Krumpua sells African wares, and she said she thinks spotlighting Black-owned businesses is a great idea.
“We’re out here today to support our small businesses,” she said. “We need to have this all the time, on a regular basis. Maybe like every two months because there are a lot of businesses out here in the Greenwood community, and we don’t know anything about them.”
More than 25 vendors took part in the first event of its kind. The Greenwood Garveyites, a nonprofit organization whose goal is to unify Black Americans in communities across the country, organized the event.

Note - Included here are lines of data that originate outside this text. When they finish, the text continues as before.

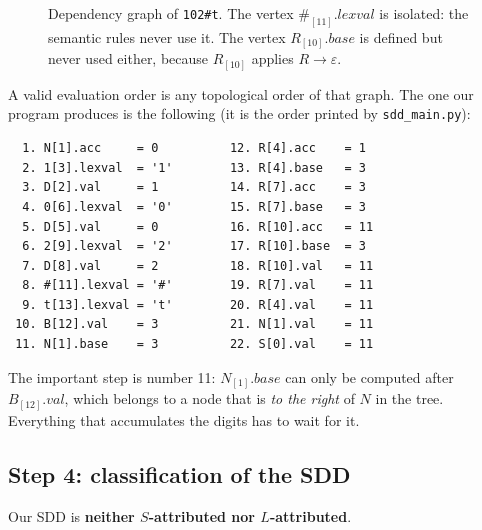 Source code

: \documentclass[11pt]{article}
\begin{document}
\begin{figure}[h]
\caption{Dependency graph of \texttt{102\#t}. The vertex
$\texttt{\#}_{[11]}.lexval$ is isolated: the semantic rules never use it. The vertex
$R_{[10]}.base$ is defined but never used either, because $R_{[10]}$ applies
$R \rightarrow \varepsilon$.}
\label{fig:graph}
\end{figure}

A valid evaluation order is any topological order of that graph. The one our program
produces is the following (it is the order printed by \texttt{sdd\_main.py}):

\begin{center}
\small
\begin{verbatim}
  1. N[1].acc     = 0          12. R[4].acc    = 1
  2. 1[3].lexval  = '1'        13. R[4].base   = 3
  3. D[2].val     = 1          14. R[7].acc    = 3
  4. 0[6].lexval  = '0'        15. R[7].base   = 3
  5. D[5].val     = 0          16. R[10].acc   = 11
  6. 2[9].lexval  = '2'        17. R[10].base  = 3
  7. D[8].val     = 2          18. R[10].val   = 11
  8. #[11].lexval = '#'        19. R[7].val    = 11
  9. t[13].lexval = 't'        20. R[4].val    = 11
 10. B[12].val    = 3          21. N[1].val    = 11
 11. N[1].base    = 3          22. S[0].val    = 11
\end{verbatim}
\end{center}

The important step is number 11: $N_{[1]}.base$ can only be computed after
$B_{[12]}.val$, which belongs to a node that is \emph{to the right} of $N$ in the tree.
Everything that accumulates the digits has to wait for it.

\subsection{Step 4: classification of the SDD}

Our SDD is \textbf{neither $S$-attributed nor $L$-attributed}.
\end{document}
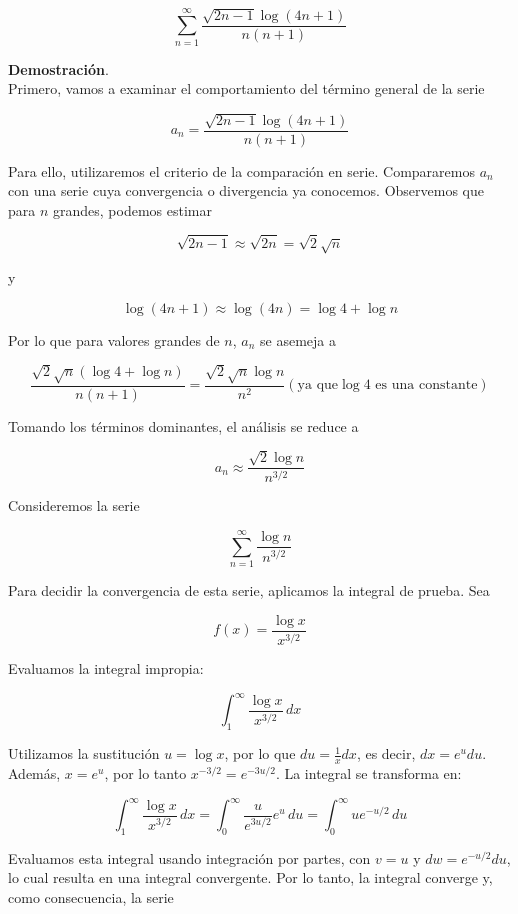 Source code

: \documentclass{article}
\begin{document}
    $$
    \sum_{n=1}^{\infty} \frac{\sqrt{2 n-1} \log (4 n+1)}{n(n+1)}
    $$

    \textbf{Demostración}.\\

    Primero, vamos a examinar el comportamiento del término general de la serie

    \[
    a_n = \frac{\sqrt{2 n-1} \log (4 n+1)}{n(n+1)}
    \]

    Para ello, utilizaremos el criterio de la comparación en serie. Compararemos $a_n$ con una serie cuya convergencia o divergencia ya conocemos. Observemos que para $n$ grandes, podemos estimar

    \[
    \sqrt{2n-1} \approx \sqrt{2n} = \sqrt{2}\sqrt{n}
    \]

    y

    \[
    \log(4n+1) \approx \log(4n) = \log 4 + \log n
    \]

    Por lo que para valores grandes de $n$, $a_n$ se asemeja a

    \[
    \frac{\sqrt{2} \sqrt{n} (\log 4 + \log n)}{n(n+1)} = \frac{\sqrt{2} \sqrt{n} \log n}{n^2} \left( \text{ya que} \log 4 \text{ es una constante}\right)
    \]

    Tomando los términos dominantes, el análisis se reduce a

    \[
    a_n \approx \frac{\sqrt{2} \log n}{n^{3/2}}
    \]

    Consideremos la serie

    \[
    \sum_{n=1}^{\infty} \frac{\log n}{n^{3/2}}
    \]

    Para decidir la convergencia de esta serie, aplicamos la integral de prueba. Sea

    \[
    f(x) = \frac{\log x}{x^{3/2}}
    \]

    Evaluamos la integral impropia:

    \[
    \int_1^\infty \frac{\log x}{x^{3/2}} \, dx
    \]

    Utilizamos la sustitución $u = \log x$, por lo que $du = \frac{1}{x} dx$, es decir, $dx = e^u du$. Además, $x = e^u$, por lo tanto $x^{-3/2} = e^{-3u/2}$. La integral se transforma en:

    \[
    \int_1^\infty \frac{\log x}{x^{3/2}} \, dx = \int_0^\infty \frac{u}{e^{3u/2}} e^u \, du = \int_0^\infty ue^{-u/2} \, du
    \]

    Evaluamos esta integral usando integración por partes, con $v = u$ y $dw = e^{-u/2} du$, lo cual resulta en una integral convergente. Por lo tanto, la integral converge y, como consecuencia, la serie
\end{document}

Ahmad Hart, president of the Greenwood Garveyites, said it takes fun to inspire such a gathering, which also featured music.
“We are just recycling the Black dollars and just bringing it back to use in the community so we can own a piece of the land,” Hart said.
Hart said he and others promoted the event through social media and word of mouth.
“We’ve got a good reputation of helping the community,” he said. “This event helps get the smaller (businesses’) names out.”
Terrence Gilchrist, of the Garveyites, said an important thing about the event is that it gives businesses an opportunity to reach out to the public.
“Some people might not know about them,” he said. “It can help them get their business off the ground. It helps them get more exposure. A lot of people don’t have the financial means to get advertisement. Events like this help to get everybody together and learn about the different businesses.”
Nafi Shahid, also with the Garveyites, said his organization has been trying to unite the community socially, politically and economically.
“We just felt this was a good way to show people we need to come together and support each other financially. With the COVID going on, we are trying to show that we can help ourselves instead of asking for handouts.”
Another Garveyite, Charlene Calhoun, said that any time the group has a chance to give back to the Black community, it does.
“It’s a wonderful opportunity for them to network with each other, as well as build on their clientele,” Calhoun said.